In a previous post called Running a Dell PERC with high latency? Check the LSI SMI-S vib!, I mentioned that having the LSI SMI-S provider installed on a host causes significant latency issues on an ESXi-host.
I’ve been having a lot of latency issues lately with two Dell PowerEdge R310s. These 1U boxes have a low end controller, an PERC H200. I’ve been having latency spikes in the range of 500-600ms, which is high enough to have the Linux VMs remount their filesystems in read-only mode continuously. This basically happens any time any of the VMs does moderate (say, 25+) iops, and causes the controller to lock up and take down multiple other VMs along the way. It also happens during any operation on the controller itself, like formatting a disk with VMFS, creating a snapshot, consolidating a disk or removing a snapshot.
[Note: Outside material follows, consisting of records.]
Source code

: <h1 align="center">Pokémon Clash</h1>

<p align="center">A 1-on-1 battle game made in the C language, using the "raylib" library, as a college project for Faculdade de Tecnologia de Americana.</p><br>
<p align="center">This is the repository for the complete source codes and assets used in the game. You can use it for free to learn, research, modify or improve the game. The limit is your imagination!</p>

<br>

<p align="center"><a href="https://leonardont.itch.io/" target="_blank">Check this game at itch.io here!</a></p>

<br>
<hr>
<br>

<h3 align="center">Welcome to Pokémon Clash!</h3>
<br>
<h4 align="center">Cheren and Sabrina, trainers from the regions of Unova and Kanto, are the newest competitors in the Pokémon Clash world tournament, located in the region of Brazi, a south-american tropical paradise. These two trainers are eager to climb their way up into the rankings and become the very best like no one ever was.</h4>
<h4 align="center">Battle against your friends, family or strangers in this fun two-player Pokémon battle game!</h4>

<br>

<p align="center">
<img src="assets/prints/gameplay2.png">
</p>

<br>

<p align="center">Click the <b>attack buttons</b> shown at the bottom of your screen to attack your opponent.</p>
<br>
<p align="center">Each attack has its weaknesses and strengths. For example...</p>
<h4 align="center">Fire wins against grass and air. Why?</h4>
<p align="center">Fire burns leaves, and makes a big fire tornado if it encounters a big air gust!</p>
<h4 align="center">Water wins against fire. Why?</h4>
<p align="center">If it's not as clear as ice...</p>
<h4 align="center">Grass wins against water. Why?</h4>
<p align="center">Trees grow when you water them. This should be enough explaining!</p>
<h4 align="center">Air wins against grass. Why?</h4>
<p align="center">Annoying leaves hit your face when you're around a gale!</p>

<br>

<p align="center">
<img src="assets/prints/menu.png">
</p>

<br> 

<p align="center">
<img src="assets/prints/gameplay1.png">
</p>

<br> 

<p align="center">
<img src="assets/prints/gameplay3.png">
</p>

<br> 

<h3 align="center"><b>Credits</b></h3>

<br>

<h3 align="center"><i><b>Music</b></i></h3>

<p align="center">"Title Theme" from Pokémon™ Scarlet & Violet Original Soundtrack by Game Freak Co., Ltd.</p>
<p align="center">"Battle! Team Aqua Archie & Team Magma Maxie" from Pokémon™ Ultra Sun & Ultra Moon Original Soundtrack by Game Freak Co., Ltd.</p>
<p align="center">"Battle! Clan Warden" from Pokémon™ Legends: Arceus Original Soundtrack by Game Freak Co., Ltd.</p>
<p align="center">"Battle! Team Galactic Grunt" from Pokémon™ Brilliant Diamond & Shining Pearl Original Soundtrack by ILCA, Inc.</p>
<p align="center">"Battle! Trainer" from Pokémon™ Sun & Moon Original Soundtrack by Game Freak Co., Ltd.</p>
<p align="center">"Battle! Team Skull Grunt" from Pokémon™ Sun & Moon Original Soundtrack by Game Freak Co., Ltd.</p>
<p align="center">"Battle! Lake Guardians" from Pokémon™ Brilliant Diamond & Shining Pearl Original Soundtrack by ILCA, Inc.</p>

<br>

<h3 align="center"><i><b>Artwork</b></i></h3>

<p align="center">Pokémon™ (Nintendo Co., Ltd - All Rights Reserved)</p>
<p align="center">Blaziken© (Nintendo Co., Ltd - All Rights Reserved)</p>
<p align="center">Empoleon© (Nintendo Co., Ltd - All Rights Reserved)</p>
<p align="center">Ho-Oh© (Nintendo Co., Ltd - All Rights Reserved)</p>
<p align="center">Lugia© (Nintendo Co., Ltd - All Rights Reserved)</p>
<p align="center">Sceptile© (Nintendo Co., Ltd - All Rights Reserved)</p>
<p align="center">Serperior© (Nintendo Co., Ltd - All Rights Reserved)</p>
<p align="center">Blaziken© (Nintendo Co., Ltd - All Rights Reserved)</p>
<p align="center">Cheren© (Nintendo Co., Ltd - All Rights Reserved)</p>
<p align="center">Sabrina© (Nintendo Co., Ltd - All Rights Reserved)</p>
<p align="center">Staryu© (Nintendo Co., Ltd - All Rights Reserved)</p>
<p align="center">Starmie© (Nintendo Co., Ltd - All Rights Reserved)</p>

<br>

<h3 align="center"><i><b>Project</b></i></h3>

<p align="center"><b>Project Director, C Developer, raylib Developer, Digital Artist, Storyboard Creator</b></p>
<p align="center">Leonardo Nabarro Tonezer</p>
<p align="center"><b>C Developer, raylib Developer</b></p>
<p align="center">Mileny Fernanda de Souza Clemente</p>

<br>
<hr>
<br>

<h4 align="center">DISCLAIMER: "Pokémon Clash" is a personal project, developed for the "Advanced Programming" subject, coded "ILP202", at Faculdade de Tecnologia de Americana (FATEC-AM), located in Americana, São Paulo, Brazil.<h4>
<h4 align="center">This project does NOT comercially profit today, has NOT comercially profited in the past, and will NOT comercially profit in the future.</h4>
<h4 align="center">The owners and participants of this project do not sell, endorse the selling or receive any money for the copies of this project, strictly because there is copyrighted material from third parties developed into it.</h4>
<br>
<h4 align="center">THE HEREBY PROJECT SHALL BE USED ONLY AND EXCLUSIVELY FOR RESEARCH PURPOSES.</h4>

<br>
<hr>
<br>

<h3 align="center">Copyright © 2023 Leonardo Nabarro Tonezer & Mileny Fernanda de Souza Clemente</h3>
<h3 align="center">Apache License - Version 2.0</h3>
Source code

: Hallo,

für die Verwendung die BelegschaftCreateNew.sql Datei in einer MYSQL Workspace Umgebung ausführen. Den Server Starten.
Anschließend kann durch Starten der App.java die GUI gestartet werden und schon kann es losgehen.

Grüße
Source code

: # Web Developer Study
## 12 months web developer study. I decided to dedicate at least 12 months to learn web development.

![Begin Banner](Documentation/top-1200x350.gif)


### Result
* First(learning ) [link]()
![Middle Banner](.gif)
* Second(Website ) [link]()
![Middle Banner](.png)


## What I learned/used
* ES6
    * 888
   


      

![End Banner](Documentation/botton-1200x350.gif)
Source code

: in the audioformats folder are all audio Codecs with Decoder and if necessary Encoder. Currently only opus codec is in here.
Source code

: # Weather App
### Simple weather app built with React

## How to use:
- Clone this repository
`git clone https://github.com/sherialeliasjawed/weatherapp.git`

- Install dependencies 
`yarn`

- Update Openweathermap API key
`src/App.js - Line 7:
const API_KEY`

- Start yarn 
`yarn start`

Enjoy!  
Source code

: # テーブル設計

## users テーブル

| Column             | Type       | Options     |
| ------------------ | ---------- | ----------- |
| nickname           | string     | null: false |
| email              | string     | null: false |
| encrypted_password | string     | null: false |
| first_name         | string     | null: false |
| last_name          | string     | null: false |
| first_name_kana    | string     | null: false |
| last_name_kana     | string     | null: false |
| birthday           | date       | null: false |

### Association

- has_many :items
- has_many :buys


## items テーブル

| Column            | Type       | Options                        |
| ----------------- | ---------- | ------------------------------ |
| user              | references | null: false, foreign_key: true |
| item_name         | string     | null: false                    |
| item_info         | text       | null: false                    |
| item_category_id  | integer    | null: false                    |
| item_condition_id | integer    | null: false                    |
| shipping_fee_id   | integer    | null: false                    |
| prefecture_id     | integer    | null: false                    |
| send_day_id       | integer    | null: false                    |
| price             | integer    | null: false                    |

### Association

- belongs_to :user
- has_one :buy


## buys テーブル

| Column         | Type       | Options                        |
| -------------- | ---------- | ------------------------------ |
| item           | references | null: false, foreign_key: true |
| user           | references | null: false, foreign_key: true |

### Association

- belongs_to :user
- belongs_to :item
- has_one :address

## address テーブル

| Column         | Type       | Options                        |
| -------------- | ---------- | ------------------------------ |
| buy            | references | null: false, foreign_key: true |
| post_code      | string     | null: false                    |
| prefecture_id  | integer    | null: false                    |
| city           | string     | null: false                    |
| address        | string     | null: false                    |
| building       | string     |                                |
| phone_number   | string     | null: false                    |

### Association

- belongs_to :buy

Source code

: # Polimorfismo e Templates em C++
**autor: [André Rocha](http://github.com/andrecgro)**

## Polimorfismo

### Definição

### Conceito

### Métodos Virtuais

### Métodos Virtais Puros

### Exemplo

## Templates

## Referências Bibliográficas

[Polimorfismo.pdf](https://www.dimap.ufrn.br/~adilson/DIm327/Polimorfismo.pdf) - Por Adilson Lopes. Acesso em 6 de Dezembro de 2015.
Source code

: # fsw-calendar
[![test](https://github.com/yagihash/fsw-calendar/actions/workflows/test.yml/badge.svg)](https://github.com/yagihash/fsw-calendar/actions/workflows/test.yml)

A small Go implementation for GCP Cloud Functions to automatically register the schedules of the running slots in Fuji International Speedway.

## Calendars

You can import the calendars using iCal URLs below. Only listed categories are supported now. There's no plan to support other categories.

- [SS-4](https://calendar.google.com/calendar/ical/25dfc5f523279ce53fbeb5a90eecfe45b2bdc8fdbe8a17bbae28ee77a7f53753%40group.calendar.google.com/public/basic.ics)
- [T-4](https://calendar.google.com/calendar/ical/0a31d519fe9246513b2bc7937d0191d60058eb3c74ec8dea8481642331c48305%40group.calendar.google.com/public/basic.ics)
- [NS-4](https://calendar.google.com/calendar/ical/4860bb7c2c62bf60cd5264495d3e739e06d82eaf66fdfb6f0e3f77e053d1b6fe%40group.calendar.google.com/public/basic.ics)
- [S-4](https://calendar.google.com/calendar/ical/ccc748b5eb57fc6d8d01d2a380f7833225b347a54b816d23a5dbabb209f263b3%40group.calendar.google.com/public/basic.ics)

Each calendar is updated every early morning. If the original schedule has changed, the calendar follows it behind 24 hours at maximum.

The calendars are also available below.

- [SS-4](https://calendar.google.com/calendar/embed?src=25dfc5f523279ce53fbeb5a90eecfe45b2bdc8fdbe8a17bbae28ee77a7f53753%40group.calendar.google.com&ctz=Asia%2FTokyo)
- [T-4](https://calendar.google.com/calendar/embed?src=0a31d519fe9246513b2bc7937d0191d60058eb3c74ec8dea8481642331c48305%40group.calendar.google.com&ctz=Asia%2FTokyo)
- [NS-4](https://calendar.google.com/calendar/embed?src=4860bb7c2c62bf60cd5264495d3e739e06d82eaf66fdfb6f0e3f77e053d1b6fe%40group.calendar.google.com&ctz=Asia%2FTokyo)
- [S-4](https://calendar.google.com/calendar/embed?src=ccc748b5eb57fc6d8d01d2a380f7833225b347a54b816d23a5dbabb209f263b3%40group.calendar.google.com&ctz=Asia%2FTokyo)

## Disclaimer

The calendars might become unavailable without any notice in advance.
The work-around I discovered was simple:
I removed the vib (‘lsiprovider’) and rebooted the host. And hey presto, I could easily push the SSD and H200 controller north of 4.000 iops with sub 10ms latency without any issue, which is pretty good in my view, and it certainly is a substantial improvement from the latency spikes and horribly low iops before. After a couple of hours of testing and monitoring, the previously mentioned issues seem to have completely disappeared by removing the SMI-S provider.
I have asked LSI and some guys inside VMware if they have any more information on this, but it’s hard to uncover any more information. LSI Support did get back to me, stating:
According to LSI Engineering department, this latency is caused by a bug in the hypervisor. The bug should be fixed in vSphere 5.1 Update 3 and 5.5 Update 2.
It seems this issue will be fixed in an upcoming release of vSphere, so I guess we need to use the work-around until then and hope the fix will actually make the 5.5 Update 2 release. I’m wondering if this issue is LSI-specific, or a more bug more widely affecting other SMI-S providers, too.
I’m having exactly the same issues. My ESXI hosts are updated to update 2, according to my update manager but when I install the latest lsi provider I still get terrible disk performance. Do you know if there is any update to this issue?
This should be fixed in ESXi5.5 Update 2:
“ESXi host might experience high I/O latency
When large CIM requests are sent to the LSI SMI-S provider on an ESXi host, high I/O latency might occur on the ESXi host due to poor storage.”
Not sure why you are still experiencing this issues. Are you running the latest version of the LSI SMI-S provider?
Stumbled across this post by accident while looking for something very different.
But as we use some vSphere 5.5 hosts with LSI’s “IR” adapters, and I know that they perform very poorly IO wise, I gave it a shot.
ESXi 5.5 build 2302651 (most recent as of today) is now 5-8x faster after removing the LSI provider. (installed was the most recent version available)
Hey Chris,
So basically, this bug persists even in the most recent build of ESXi? Have you tried updating the LSI provider to see if that helps at all?
I found a similar issue this week. I’m running esxi 6.0 update 1. Performance “as expected” under the poor h200. Running between 2-12 ms latency on the data store during OS boots, etc., but system is otherwise lightly used. Wanted storage health to show up in esxi. Installed the lsiprovider 500.04.V0.58-0006. I started a VM and thought an update had gone bad. After loading screen, system was sitting on black screen forever- 5-7 minutes before showing login screen. Found your post. Checked latency- averaging 150-200 ms. Hard drive lights had a very distinct “interrupted” pattern. Shutdown VMs, removed smis, back to normal.